The default credentials are typically:

  • Username: admin
  • Password: admin

Wherever possible, you should pick a password that is impossible to guess and is also resistant to brute-force attacks.

Some devices or systems do not allow special characters or they may have their own requirements.

Password Dos and Don'ts

Dos
Green Check
  • Passwords should be long, 8-12 characters or more.
  • Passwords should be something easy for you to remember, but hard for others to guess or lookup.
  • Passwords should have lots of different character types: upper and lower case letters, numbers, and symbols.
  • Replacing letters with symbols is a simple way to achieve this: use @ for a, and ( for c, as example.
  • Passwords are personal, most services have a way to create a 'linked' account or share services with trusted friends and family.
  • Change passwords regularly. Every 90 to 180 days; this helps keep your accounts from being compromised long-term.
  • If you must write down a password or make note of it, do so only in specially designed programs, or keep and hold the physical copies with the same care and respect you would a social security card or birth certificate. Remember; anyone with your password "is you".
Example of a good password
Don'ts
Red X
  • Don't use short passwords; computers can guess them very easily.
  • Don't use a common word you can find in a dictionary.
  • Don't use information that can be looked up or guessed, such as a birthday, anniversary, or pet's name.
  • Don't use the same password for everything. If one password is compromised, all of the same ones are compromised across all your accounts.
  • Don't share passwords. People with your password "are you" to a computer system, or a service.
  • Don't keep the same password forever. Assume that, at some point, it will be guessed, seen, or otherwise compromised, and it must be changed.
  • Don't write down passwords in the open, or save them in non-encrypted files on your computer.
Example of a bad password
Password Resources
After logging-in the router's user interface:
  1. Click on Wireless 2.4 then Wireless Settings.
  2. Confirm or change the Network Name. The network name (or SSID) is the name others will see when searching for available wireless networks in the area.
    Wireless settings screen with 1. Network 2. Wireless Settings 3. Wireless Network Name and 4. Save buttons highlighted

    • On some models you must click Advanced, Wireless, then Wireless Settings in order to change the network name.
      Wireless settings screen with 1. Advanced 2. Wireless 3. Wireless settings and 4. Network name highlighted

  3. Next, click on Wireless Security and type your new password. Scroll down and click Save.
    Wireless Security with PSK password field highlighted

  4. For Version, select WPA2-PSK.
    Wireless Security with WPA2-PSK highlighted

    • One some models you must select the Security and then the Version. Choose WPA/WPA2 - Personal and WPA2-PSK.
      Wireless Settings with 1. Security WPA/WPA2 Personal (Recommended) and WPA2-PSK highlighted

  5. Enter the password you have chosen in the box next to Password.
    Wireless Security with 1. Password field highlighted

  6. Once complete, click Save.
    Save button highlighted

  7. Your wireless security settings have now been updated and your devices may connect to it.
    • Any time you change your wireless security settings you will need to reconnect your wireless devices.
    • If your router is dual-band, meaning it has a 2.4 and a 5 GHz network you may need to repeat the steps listed above for each network because each network may be controlled individually. You must use different network names for each band.
    • If your router has a guest network you will need to repeat the steps listed above for the guest network because it is controlled separately.

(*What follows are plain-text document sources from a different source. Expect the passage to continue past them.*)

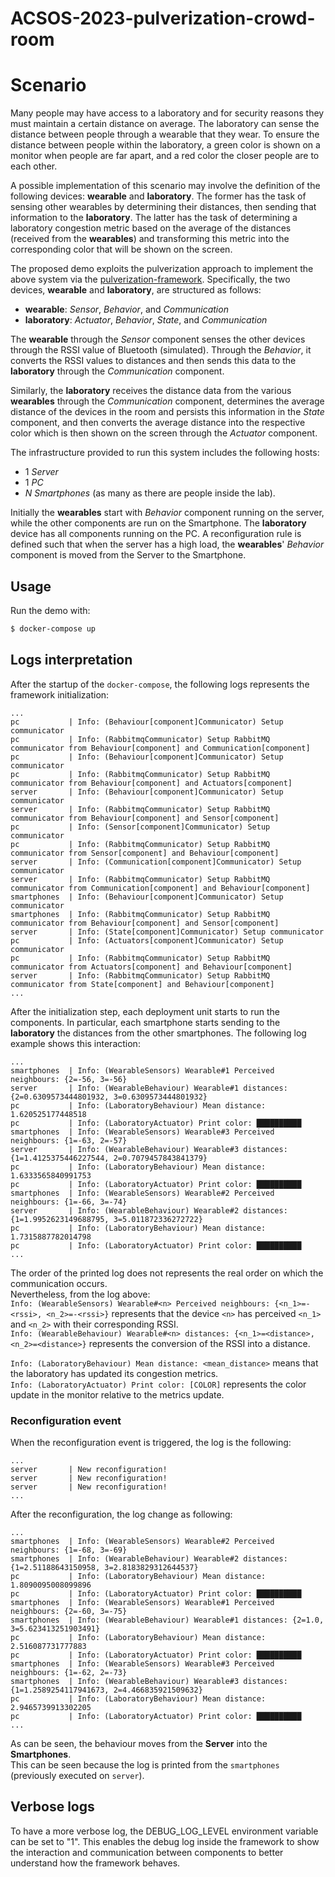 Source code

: # ACSOS-2023-pulverization-crowd-room

# Scenario

Many people may have access to a laboratory and for security reasons they must maintain a certain distance on average.
The laboratory can sense the distance between people through a wearable that they wear.
To ensure the distance between people within the laboratory, a green color is shown on a monitor when people are far
apart, and a red color the closer people are to each other.

A possible implementation of this scenario may involve the definition of the following devices:
**wearable** and **laboratory**.
The former has the task of sensing other wearables by determining their distances, then sending that information to
the **laboratory**.
The latter has the task of determining a laboratory congestion metric based on the average of the distances
(received from the **wearables**) and transforming this metric into the corresponding color that will be shown on
the screen.

The proposed demo exploits the pulverization approach to implement the above system via the
[pulverization-framework](https://github.com/nicolasfara/pulverization-framework).
Specifically, the two devices, **wearable** and **laboratory**, are structured as follows:

- **wearable**: _Sensor_, _Behavior_, and _Communication_
- **laboratory**: _Actuator_, _Behavior_, _State_, and _Communication_

The **wearable** through the _Sensor_ component senses the other devices through the RSSI value of Bluetooth (simulated).
Through the _Behavior_, it converts the RSSI values to distances and then sends this data to the **laboratory** through
the _Communication_ component.

Similarly, the **laboratory** receives the distance data from the various **wearables** through the _Communication_ component,
determines the average distance of the devices in the room and persists this information in the _State_ component,
and then converts the average distance into the respective color which is then shown on the screen through
the _Actuator_ component.

The infrastructure provided to run this system includes the following hosts:

- 1 _Server_
- 1 _PC_
- $N$ _Smartphones_ (as many as there are people inside the lab).

Initially the **wearables** start with _Behavior_ component running on the server, while the other components are
run on the Smartphone.
The **laboratory** device has all components running on the PC.
A reconfiguration rule is defined such that when the server has a high load, the **wearables**' _Behavior_ component
is moved from the Server to the Smartphone.

## Usage

Run the demo with:

```bash
$ docker-compose up
```

## Logs interpretation

After the startup of the `docker-compose`, the following logs represents the framework initialization:

```
...
pc           | Info: (Behaviour[component]Communicator) Setup communicator
pc           | Info: (RabbitmqCommunicator) Setup RabbitMQ communicator from Behaviour[component] and Communication[component]
pc           | Info: (Behaviour[component]Communicator) Setup communicator
pc           | Info: (RabbitmqCommunicator) Setup RabbitMQ communicator from Behaviour[component] and Actuators[component]
server       | Info: (Behaviour[component]Communicator) Setup communicator
server       | Info: (RabbitmqCommunicator) Setup RabbitMQ communicator from Behaviour[component] and Sensor[component]
pc           | Info: (Sensor[component]Communicator) Setup communicator
pc           | Info: (RabbitmqCommunicator) Setup RabbitMQ communicator from Sensor[component] and Behaviour[component]
server       | Info: (Communication[component]Communicator) Setup communicator
server       | Info: (RabbitmqCommunicator) Setup RabbitMQ communicator from Communication[component] and Behaviour[component]
smartphones  | Info: (Behaviour[component]Communicator) Setup communicator
smartphones  | Info: (RabbitmqCommunicator) Setup RabbitMQ communicator from Behaviour[component] and Sensor[component]
server       | Info: (State[component]Communicator) Setup communicator
pc           | Info: (Actuators[component]Communicator) Setup communicator
pc           | Info: (RabbitmqCommunicator) Setup RabbitMQ communicator from Actuators[component] and Behaviour[component]
server       | Info: (RabbitmqCommunicator) Setup RabbitMQ communicator from State[component] and Behaviour[component]
...
```

After the initialization step, each deployment unit starts to run the components. In particular, each smartphone
starts sending to the **laboratory** the distances from the other smartphones.
The following log example shows this interaction:

```
...
smartphones  | Info: (WearableSensors) Wearable#1 Perceived neighbours: {2=-56, 3=-56}
server       | Info: (WearableBehaviour) Wearable#1 distances: {2=0.6309573444801932, 3=0.6309573444801932}
pc           | Info: (LaboratoryBehaviour) Mean distance: 1.620525177448518
pc           | Info: (LaboratoryActuator) Print color: ██████████
smartphones  | Info: (WearableSensors) Wearable#3 Perceived neighbours: {1=-63, 2=-57}
server       | Info: (WearableBehaviour) Wearable#3 distances: {1=1.4125375446227544, 2=0.7079457843841379}
pc           | Info: (LaboratoryBehaviour) Mean distance: 1.6333565840991753
pc           | Info: (LaboratoryActuator) Print color: ██████████
smartphones  | Info: (WearableSensors) Wearable#2 Perceived neighbours: {1=-66, 3=-74}
server       | Info: (WearableBehaviour) Wearable#2 distances: {1=1.9952623149688795, 3=5.011872336272722}
pc           | Info: (LaboratoryBehaviour) Mean distance: 1.7315887782014798
pc           | Info: (LaboratoryActuator) Print color: ██████████
...
```

The order of the printed log does not represents the real order on which the communication occurs.  
Nevertheless, from the log above:  
`Info: (WearableSensors) Wearable#<n> Perceived neighbours: {<n_1>=-<rssi>, <n_2>=-<rssi>}`
represents that the device `<n>` has perceived `<n_1>` and `<n_2>` with their corresponding RSSI.  
`Info: (WearableBehaviour) Wearable#<n> distances: {<n_1>=<distance>, <n_2>=<distance>}` represents the conversion
of the RSSI into a distance.

`Info: (LaboratoryBehaviour) Mean distance: <mean_distance>` means that the laboratory has updated its congestion metrics.  
`Info: (LaboratoryActuator) Print color: [COLOR]` represents the color update in the monitor relative to the metrics update.

### Reconfiguration event

When the reconfiguration event is triggered, the log is the following:

```
...
server       | New reconfiguration!
server       | New reconfiguration!
server       | New reconfiguration!
...
```

After the reconfiguration, the log change as following:

```
...
smartphones  | Info: (WearableSensors) Wearable#2 Perceived neighbours: {1=-68, 3=-69}
smartphones  | Info: (WearableBehaviour) Wearable#2 distances: {1=2.51188643150958, 3=2.8183829312644537}
pc           | Info: (LaboratoryBehaviour) Mean distance: 1.8090095008099896
pc           | Info: (LaboratoryActuator) Print color: ██████████
smartphones  | Info: (WearableSensors) Wearable#1 Perceived neighbours: {2=-60, 3=-75}
smartphones  | Info: (WearableBehaviour) Wearable#1 distances: {2=1.0, 3=5.623413251903491}
pc           | Info: (LaboratoryBehaviour) Mean distance: 2.516087731777883
pc           | Info: (LaboratoryActuator) Print color: ██████████
smartphones  | Info: (WearableSensors) Wearable#3 Perceived neighbours: {1=-62, 2=-73}
smartphones  | Info: (WearableBehaviour) Wearable#3 distances: {1=1.2589254117941673, 2=4.466835921509632}
pc           | Info: (LaboratoryBehaviour) Mean distance: 2.9465739913302205
pc           | Info: (LaboratoryActuator) Print color: ██████████
...
```

As can be seen, the behaviour moves from the **Server** into the **Smartphones**.  
This can be seen because the log is printed from the `smartphones` (previously executed on `server`).

## Verbose logs

To have a more verbose log, the DEBUG_LOG_LEVEL environment variable can be set to "1".
This enables the debug log inside the framework to show the interaction and communication between components to
better understand how the framework behaves.
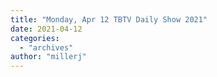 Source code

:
 ```yaml
---
title: "Monday, Apr 12 TBTV Daily Show 2021"
date: 2021-04-12
categories: 
  - "archives"
author: "millerj"
---
```




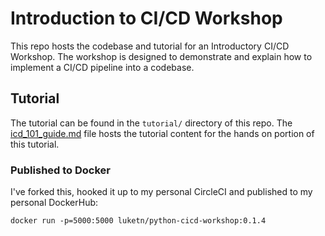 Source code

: # Introduction to CI/CD Workshop

This repo hosts the codebase and tutorial for an Introductory CI/CD Workshop. The workshop is designed to demonstrate and explain how to implement a CI/CD pipeline into a codebase.

## Tutorial

The tutorial can be found in the `tutorial/` directory of this repo. The [icd_101_guide.md](tutorial/cicd_101_guide.md) file hosts the tutorial content for the hands on portion of this tutorial.

### Published to Docker
I've forked this, hooked it up to my personal CircleCI and published to my personal DockerHub:
```
docker run -p=5000:5000 luketn/python-cicd-workshop:0.1.4
```  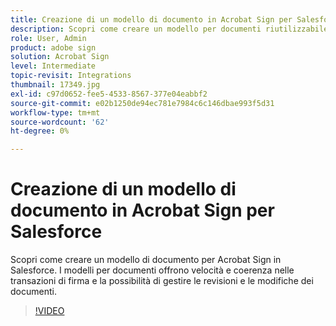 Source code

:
 ```yaml
---
title: Creazione di un modello di documento in Acrobat Sign per Salesforce
description: Scopri come creare un modello per documenti riutilizzabile per garantire velocità e coerenza
role: User, Admin
product: adobe sign
solution: Acrobat Sign
level: Intermediate
topic-revisit: Integrations
thumbnail: 17349.jpg
exl-id: c97d0652-fee5-4533-8567-377e04eabbf2
source-git-commit: e02b1250de94ec781e7984c6c146dbae993f5d31
workflow-type: tm+mt
source-wordcount: '62'
ht-degree: 0%

---
```


# Creazione di un modello di documento in Acrobat Sign per Salesforce

Scopri come creare un modello di documento per Acrobat Sign in Salesforce. I modelli per documenti offrono velocità e coerenza nelle transazioni di firma e la possibilità di gestire le revisioni e le modifiche dei documenti.

>[!VIDEO](https://video.tv.adobe.com/v/17349?hidetitle=true)
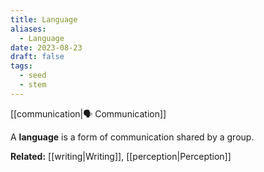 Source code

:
 ```yaml
---
title: Language
aliases:
  - Language
date: 2023-08-23
draft: false
tags:
  - seed
  - stem
---
```


[[communication|🗣️ Communication]]

A **language** is a form of communication shared by a group.

**Related:** [[writing|Writing]], [[perception|Perception]] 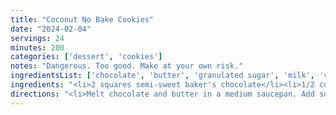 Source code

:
 ```yaml
---
title: "Coconut No Bake Cookies"
date: "2024-02-04"
servings: 24
minutes: 200
categories: ['dessert', 'cookies']
notes: "Dangerous. Too good. Make at your own risk."
ingredientsList: ['chocolate', 'butter', 'granulated sugar', 'milk', 'vanilla extract', 'old-fashioned rolled oats', 'shredded coconut']
ingredients: "<li>2 squares semi-sweet baker's chocolate</li><li>1/2 cup (1 stick) unsalted butter</li><li>2 cups granulated sugar</li><li>1/2 cup milk</li><li>1 tsp salt</li><li>1 tsp vanilla extract</li><li>3 cups old-fashioned rolled oats</li><li>2 cups shredded sweetened coconut</li>"
directions: "<li>Melt chocolate and butter in a medium saucepan. Add sugar and milk; bring to a boil and boil for exactly 1 minute, then remove from heat.</li><li>Stir in vanilla and salt, then pour over oats and coconut in a large bowl.</li><li>Working quickly so the mixture doesn't dry out, scoop tablespoons onto a lined pan. Refrigerate for at least 3 hours, preferably overnight, before serving.</li>"
---
```

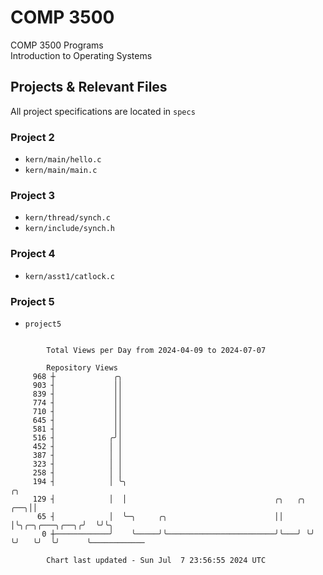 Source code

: # COMP 3500
COMP 3500 Programs  
Introduction to Operating Systems  
## Projects & Relevant Files
All project specifications are located in `specs`
### Project 2
- `kern/main/hello.c`
- `kern/main/main.c`
### Project 3
- `kern/thread/synch.c`
- `kern/include/synch.h`
### Project 4
- `kern/asst1/catlock.c`
### Project 5
- `project5`

```

        Total Views per Day from 2024-04-09 to 2024-07-07

        Repository Views
     968 ┼             ╭╮
     903 ┤             ││
     839 ┤             ││
     774 ┤             ││
     710 ┤             ││
     645 ┤             ││
     581 ┤             ││
     516 ┤            ╭╯│
     452 ┤            │ │
     387 ┤            │ │
     323 ┤            │ │
     258 ┤            │ │
     194 ┤            │ ╰╮                                                          ╭╮
     129 ┤            │  │                                 ╭╮   ╭╮              ╭──╮││
      65 ┤            │  ╰─╮     ╭╮                        ││   │╰╮╭─╮╭───╮╭──╮╭╯  ╰╯╰╮
       0 ┼────────────╯    ╰─────╯╰────────────────────────╯╰───╯ ╰╯ ╰╯   ╰╯  ╰╯      ╰────────────

        Chart last updated - Sun Jul  7 23:56:55 2024 UTC
        
```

Some precautions should be taken in order to keep your password secure.

Best practices:

  • Do not use a master password that you use everywhere (such as email, work, school, home, network)
  • If possible, do not share your password with anybody.
  • Passwords that are shared with others, like for a home network, should only be shared if necessary.
  • Be aware when typing your password in public, or that in no way anyone is watching.
  • Some types of electronic devices like computers and smartphones can remember passwords, so beware of devices that are not yours.
  • Make a schedule of when to change your password. For example, every 180 days.
  • It is not recommended to write down passwords. But if you have to, make sure that it is neither physically nor visually accessible by others.

Router updates are provided to add new security features, fix vulnerabilities, or other enhancements like performance upgrades. We recommend updating your router at this time in order to get the best possible security. Depending on the model, you may need an internet connection, access to a computer, and a formatted USB flash drive in order to update.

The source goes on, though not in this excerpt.